***** Exercise materials

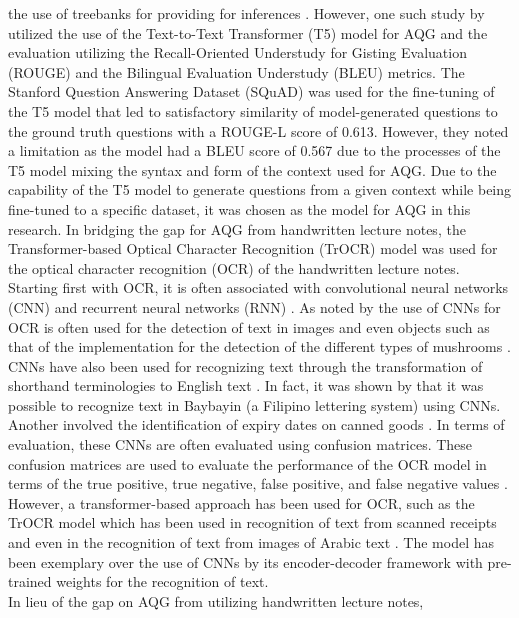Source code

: \documentclass[conference]{IEEEtran}
\begin{document}
the use of treebanks for providing for inferences \cite{Mesina2020}. However, one such study
by \cite{Tsai2021} utilized the use of the Text-to-Text Transformer (T5) model for AQG and
the evaluation utilizing the Recall-Oriented Understudy for Gisting Evaluation (ROUGE)
and the Bilingual Evaluation Understudy (BLEU) metrics. 
The Stanford Question Answering Dataset (SQuAD) was used for the 
fine-tuning of the T5 model that led to satisfactory similarity of model-generated
questions to the ground truth questions with a ROUGE-L score of 0.613. However,
they noted a limitation as the model had a BLEU score of 0.567 due to the processes
of the T5 model mixing the syntax and form of the context used for AQG. Due to 
the capability of the T5 model to generate questions from a given context while 
being fine-tuned to a specific dataset, it was chosen as the model for AQG in this 
research. In bridging the gap for AQG from handwritten lecture notes,
the Transformer-based Optical Character Recognition (TrOCR) model was used for the optical character recognition (OCR) of the 
handwritten lecture notes. Starting first with OCR, it is often associated with 
convolutional neural networks (CNN) and recurrent neural networks (RNN) \cite{Gallenero2023}. As noted 
by \cite{Calimag2023} the use of CNNs for OCR is often used for the detection of text
in images and even objects such as that of the implementation for the detection 
of the different types of mushrooms \cite{Sutayco2024}. CNNs have also been used for 
recognizing text through the transformation of shorthand terminologies to 
English text \cite{Padilla2020}. In fact, it was shown by \cite{Ligsay2022} that it was 
possible to recognize text in Baybayin (a Filipino lettering system) 
using CNNs. Another involved the identification of expiry dates on 
canned goods \cite{Manlises2024}. In terms of evaluation, these CNNs are often evaluated 
using confusion matrices. These confusion matrices are used to evaluate the
performance of the OCR model in terms of the true positive, true negative, false
positive, and false negative values \cite{Villaverde2023}. However, a transformer-based
approach has been used for OCR, such as the TrOCR model \cite{Li2021} which has been used in recognition of text from 
scanned receipts \cite{Zhang2023} and even in the recognition of text from images of 
Arabic text \cite{Mortadi2023}. The model has been exemplary over the use of CNNs by its 
encoder-decoder framework with pre-trained weights for the recognition of text.
\\
\indent In lieu of the gap on AQG from utilizing handwritten lecture notes, 
\end{document}
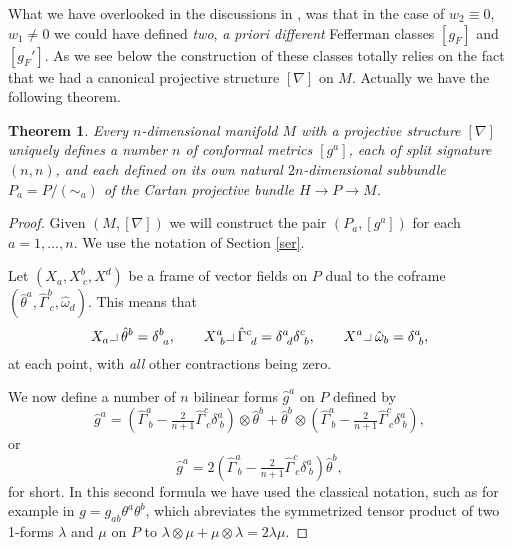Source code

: \documentclass[letterpaper]{amsart}
\newtheorem{theorem}{Theorem}[section]
\theoremstyle{definition}
\theoremstyle{remark}
\newcommand{\be}{\begin{equation}}
\newcommand{\ee}{\end{equation}}
\newcommand{\hook}{\raisebox{-0.35ex}{\makebox[0.6em][r]
{\scriptsize $-$}}\hspace{-0.15em}\raisebox{0.25ex}{\makebox[0.4em][l]{\tiny
 $|$}}}
\begin{document}
What we have overlooked in the discussions in \cite{nn,ns}, was that in the
case of $w_2\equiv 0$, $w_1\neq 0$ we could have defined \emph{two},
\emph{a priori different} Fefferman classes $[g_F]$ and $[g_F']$. As we see below 
the construction of these classes totally relies on the fact that 
we had a canonical projective structure $[\nabla]$ on $M$. Actually we
have the following theorem.

\begin{theorem}
Every $n$-dimensional manifold $M$ with a projective structure
$[\nabla]$ uniquely defines \emph{a number} $n$ of conformal metrics
$[g^a]$, each of \emph{split} signature $(n,n)$, and each 
defined on its own natural $2n$-dimensional subbundle $P_a=P/(\sim_a)$ of the 
Cartan projective bundle $H\to P\to M$.      
\end{theorem}
\begin{proof}
Given $(M,[\nabla])$ we will construct the pair $(P_a,[g^a])$ for each
$a=1,\dots,n$. We use the notation of Section \ref{ser}.


Let $(X_a,X^b_{~c},X^d)$ be a frame of vector fields on $P$ dual
to the coframe
$(\hat{\theta}^a,\hat{\Gamma}^b_{~c},\hat{\omega}_d)$. This means that
\be
X_a\hook \hat{\theta}^b=\delta^b_{~a},\quad\quad
X^a_{~b}\hook\hat{\Gamma}^c_{~d}=\delta^a_{~d}\delta^c_{~b},\quad\quad
X^a\hook\hat{\omega}_b=\delta^a_{~b},\label{hooks}\ee
at each point, with \emph{all} other contractions being zero. 

We now
define a number of $n$ bilinear forms $\hat{g}^a$ on $P$ defined by
$$\hat{g}^a=(\hat{\Gamma}^a_{~b}-\tfrac{2}{n+1}\hat{\Gamma}^c_{~c}\delta^a_{~b})\otimes
\hat{\theta}^b+\hat{\theta}^b\otimes(\hat{\Gamma}^a_{~b}-\tfrac{2}{n+1}\hat{\Gamma}^c_{~c}\delta^a_{~b}),$$
or
$$\hat{g}^a=2(\hat{\Gamma}^a_{~b}-\tfrac{2}{n+1}\hat{\Gamma}^c_{~c}\delta^a_{~b})\hat{\theta}^b,$$ 
for short. In this second formula we have used the classical notation, such
as for example in $g=g_{ab}\theta^a\theta^b$, which abreviates the symmetrized tensor product of two
1-forms $\lambda$ and $\mu$ on $P$ to $\lambda\otimes\mu+\mu\otimes\lambda=2\lambda\mu$. 


\end{proof}
\end{document}
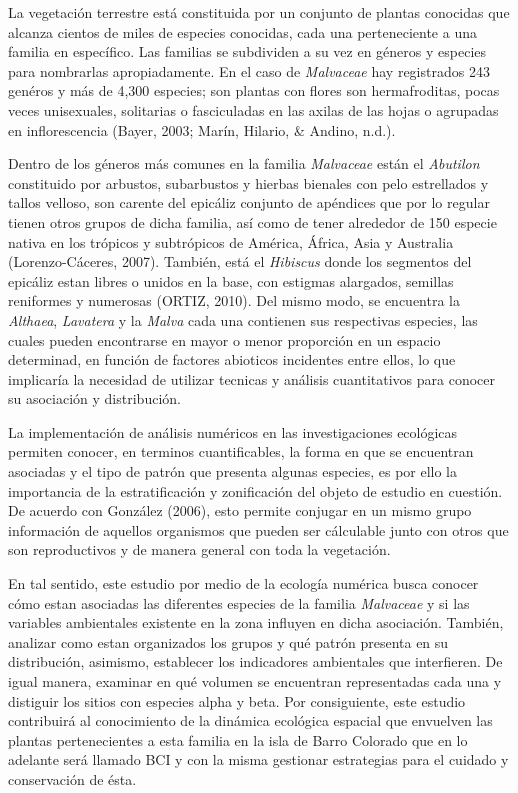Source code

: \documentclass[11pt,]{article}
\begin{document}
La vegetación terrestre está constituida por un conjunto de plantas
conocidas que alcanza cientos de miles de especies conocidas, cada una
perteneciente a una familia en específico. Las familias se subdividen a
su vez en géneros y especies para nombrarlas apropiadamente. En el caso
de \emph{Malvaceae} hay registrados 243 genéros y más de 4,300 especies;
son plantas con flores son hermafroditas, pocas veces unisexuales,
solitarias o fasciculadas en las axilas de las hojas o agrupadas en
inflorescencia (Bayer, 2003; Marín, Hilario, \& Andino, n.d.).

Dentro de los géneros más comunes en la familia \emph{Malvaceae} están
el \emph{Abutilon} constituido por arbustos, subarbustos y hierbas
bienales con pelo estrellados y tallos velloso, son carente del epicáliz
conjunto de apéndices que por lo regular tienen otros grupos de dicha
familia, así como de tener alrededor de 150 especie nativa en los
trópicos y subtrópicos de América, África, Asia y Australia
(Lorenzo-Cáceres, 2007). También, está el \emph{Hibiscus} donde los
segmentos del epicáliz estan libres o unidos en la base, con estigmas
alargados, semillas reniformes y numerosas (ORTIZ, 2010). Del mismo
modo, se encuentra la \emph{Althaea}, \emph{Lavatera} y la \emph{Malva}
cada una contienen sus respectivas especies, las cuales pueden
encontrarse en mayor o menor proporción en un espacio determinad, en
función de factores abioticos incidentes entre ellos, lo que implicaría
la necesidad de utilizar tecnicas y análisis cuantitativos para conocer
su asociación y distribución.

La implementación de análisis numéricos en las investigaciones
ecológicas permiten conocer, en terminos cuantificables, la forma en que
se encuentran asociadas y el tipo de patrón que presenta algunas
especies, es por ello la importancia de la estratificación y
zonificación del objeto de estudio en cuestión. De acuerdo con González
(2006), esto permite conjugar en un mismo grupo información de aquellos
organismos que pueden ser cálculable junto con otros que son
reproductivos y de manera general con toda la vegetación.

En tal sentido, este estudio por medio de la ecología numérica busca
conocer cómo estan asociadas las diferentes especies de la familia
\emph{Malvaceae} y si las variables ambientales existente en la zona
influyen en dicha asociación. También, analizar como estan organizados
los grupos y qué patrón presenta en su distribución, asimismo,
establecer los indicadores ambientales que interfieren. De igual manera,
examinar en qué volumen se encuentran representadas cada una y distiguir
los sitios con especies alpha y beta. Por consiguiente, este estudio
contribuirá al conocimiento de la dinámica ecológica espacial que
envuelven las plantas pertenecientes a esta familia en la isla de Barro
Colorado que en lo adelante será llamado BCI y con la misma gestionar
estrategias para el cuidado y conservación de ésta.
\end{document}
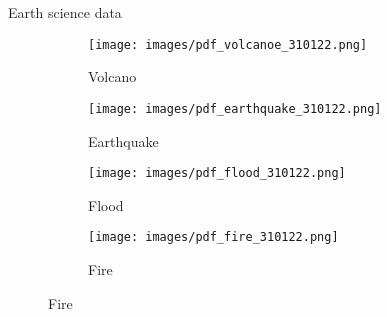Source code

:    
   \begin{frame}{Earth science data}
   
   \begin{figure}[t]
       \centering
       \begin{subfigure}{0.20\textwidth}
           \texttt{[image: images/pdf\_volcanoe\_310122.png]}
           \caption{Volcano}
       \end{subfigure}
       \hfill
       \begin{subfigure}{0.20\textwidth}
           \texttt{[image: images/pdf\_earthquake\_310122.png]}
           \caption{Earthquake}
       \end{subfigure}
       \hfill
       \begin{subfigure}{0.20\textwidth}
           \texttt{[image: images/pdf\_flood\_310122.png]}
           \caption{Flood}
       \end{subfigure}
       \hfill
       \begin{subfigure}{0.20\textwidth}
           \texttt{[image: images/pdf\_fire\_310122.png]}
           \caption{Fire}
       \end{subfigure}
       \label{fig:geoscience}
       \vspace{-1.2em}
   \end{figure}
   

\end{frame}
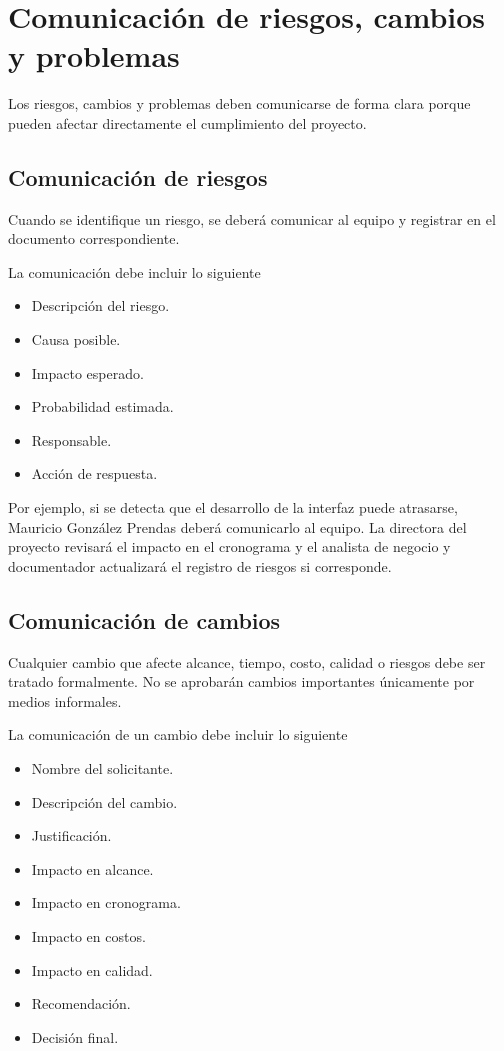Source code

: \documentclass[11pt,spanish]{article}
\begin{document}
\section{Comunicación de riesgos, cambios y problemas}

Los riesgos, cambios y problemas deben comunicarse de forma clara porque pueden afectar directamente el cumplimiento del proyecto.

\subsection{Comunicación de riesgos}

Cuando se identifique un riesgo, se deberá comunicar al equipo y registrar en el documento correspondiente.

La comunicación debe incluir lo siguiente

\begin{itemize}
    \item Descripción del riesgo.
    \item Causa posible.
    \item Impacto esperado.
    \item Probabilidad estimada.
    \item Responsable.
    \item Acción de respuesta.
\end{itemize}

Por ejemplo, si se detecta que el desarrollo de la interfaz puede atrasarse, Mauricio González Prendas deberá comunicarlo al equipo. La directora del proyecto revisará el impacto en el cronograma y el analista de negocio y documentador actualizará el registro de riesgos si corresponde.

\subsection{Comunicación de cambios}

Cualquier cambio que afecte alcance, tiempo, costo, calidad o riesgos debe ser tratado formalmente. No se aprobarán cambios importantes únicamente por medios informales.

La comunicación de un cambio debe incluir lo siguiente

\begin{itemize}
    \item Nombre del solicitante.
    \item Descripción del cambio.
    \item Justificación.
    \item Impacto en alcance.
    \item Impacto en cronograma.
    \item Impacto en costos.
    \item Impacto en calidad.
    \item Recomendación.
    \item Decisión final.
\end{itemize}
\end{document}
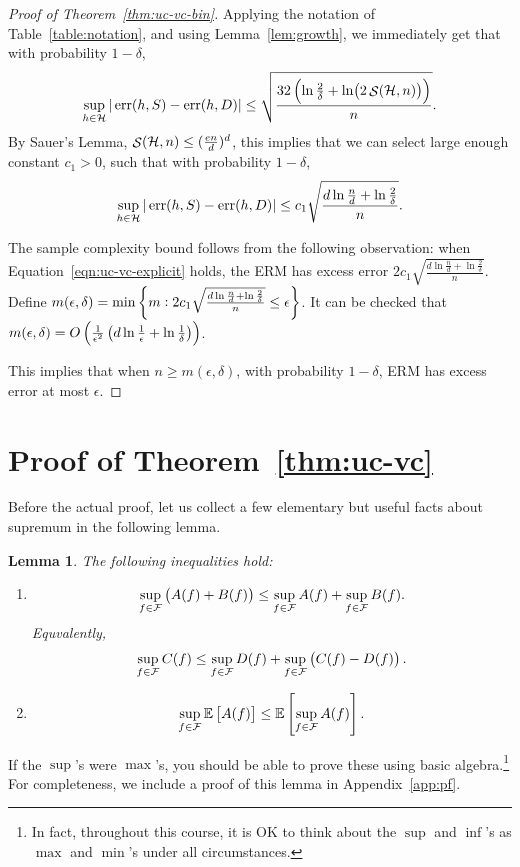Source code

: \documentclass{article}
\newtheorem{lemma}{Lemma}
\DeclareMathOperator*{\err}{{\rm err}}
\DeclareMathOperator*{\Scal}{{\cal S}}
\newcommand{\EE}{\mathbb{E}}
\newcommand{\Hcal}{\mathcal{H}}
\newcommand{\Fcal}{\mathcal{F}}
\begin{document}
\begin{proof}[Proof of Theorem~\ref{thm:uc-vc-bin}]
Applying the notation of Table~\ref{table:notation}, and using Lemma~\ref{lem:growth},
we immediately get that with probability $1-\delta$,
\[ \sup_{h \in \Hcal} |\err(h,S) - \err(h,D)| \leq \sqrt{\frac{32\del{\ln\frac{2}{\delta} + \ln(2\Scal(\Hcal, n))}}{n}}. \]
By Sauer's Lemma, $\Scal(\Hcal, n) \leq (\frac{en}{d})^d$, this implies that we can select large enough constant $c_1 > 0$, such that with probability $1-\delta$,
\begin{equation}
  \sup_{h \in \Hcal} |\err(h,S) - \err(h,D)| \leq c_1 \sqrt{\frac{d\ln\frac{n}{d} + \ln\frac{2}{\delta}}{n}}.
  \label{eqn:uc-vc-explicit}
\end{equation}

The sample complexity bound follows from the following observation: when Equation~\eqref{eqn:uc-vc-explicit} holds, the ERM has excess error
$2c_1 \sqrt{\frac{d\ln\frac{n}{d} + \ln\frac{2}{\delta}}{n}}$. Define
$m(\epsilon,\delta) = \min\cbr{m: 2c_1 \sqrt{\frac{d\ln\frac{n}{d} + \ln\frac{2}{\delta}}{n}} \leq \epsilon}$. It can be checked that
$m(\epsilon,\delta) = O\del{\frac{1}{\epsilon^2}\del{d \ln \frac1\epsilon + \ln\frac1\delta}}$.

This implies that when $n \geq m(\epsilon,\delta)$, with probability $1-\delta$, ERM has excess error at most $\epsilon$.
\end{proof}


\section{Proof of Theorem~\ref{thm:uc-vc}}

Before the actual proof, let us collect a few elementary but useful facts about supremum in the following lemma.
\begin{lemma}
The following inequalities hold:
\begin{enumerate}
  \item
  \[ \sup_{f \in \Fcal} \del{A(f) + B(f)} \leq \sup_{f \in \Fcal} A(f) + \sup_{f \in \Fcal} B(f). \]
  Equvalently,
  \[ \sup_{f \in \Fcal} C(f) \leq \sup_{f \in \Fcal} D(f) + \sup_{f \in \Fcal} \del{C(f) - D(f)}. \]
  \label{item:sup-sub}
  \item \[ \sup_{f \in \Fcal} \EE \sbr{A(f)} \leq \EE \sbr{\sup_{f \in \Fcal} A(f)}. \]
  \label{item:sup-exp}
\end{enumerate}
\label{lem:sup}
\end{lemma}
If the $\sup$'s were $\max$'s, you should be able to prove these using basic algebra.\footnote{In fact, throughout this course, it is OK to think about the $\sup$ and $\inf$'s as $\max$ and $\min$'s under all circumstances.} For completeness, we include a proof of this lemma in Appendix~\ref{app:pf}.
\end{document}

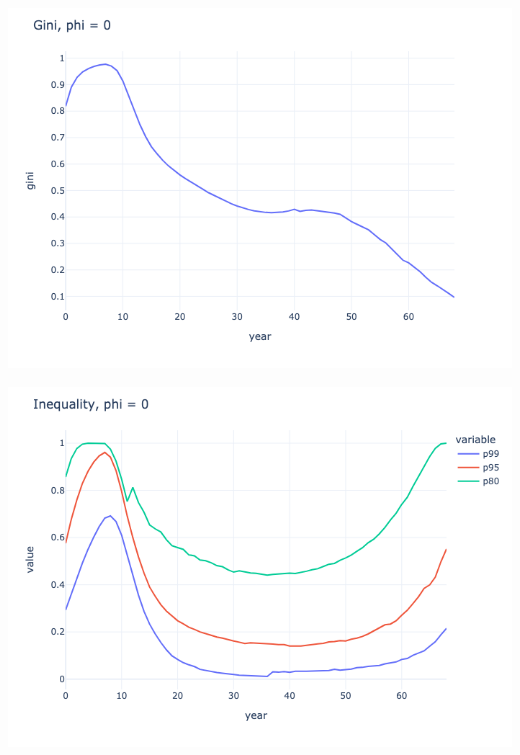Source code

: \begin{questions}
\begin{solution}
\includegraphics[scale=0.5]{figures/gini_0_tax_15.png}

\includegraphics[scale=0.5]{figures/inequality_0_tax_15.png}

\end{solution}

\begin{solution}


\end{solution}


\end{questions}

**********

◆ What the task asks ◆
Begin at the line above that has "Cualquier cambio que" and stop after the line that has "Impacto en costos.", copying each line exactly and adding nothing else.

◆ Exercise solution ◆
Cualquier cambio que afecte alcance, tiempo, costo, calidad o riesgos debe ser tratado formalmente. No se aprobarán cambios importantes únicamente por medios informales.

La comunicación de un cambio debe incluir lo siguiente

\begin{itemize}
    \item Nombre del solicitante.
    \item Descripción del cambio.
    \item Justificación.
    \item Impacto en alcance.
    \item Impacto en cronograma.
    \item Impacto en costos.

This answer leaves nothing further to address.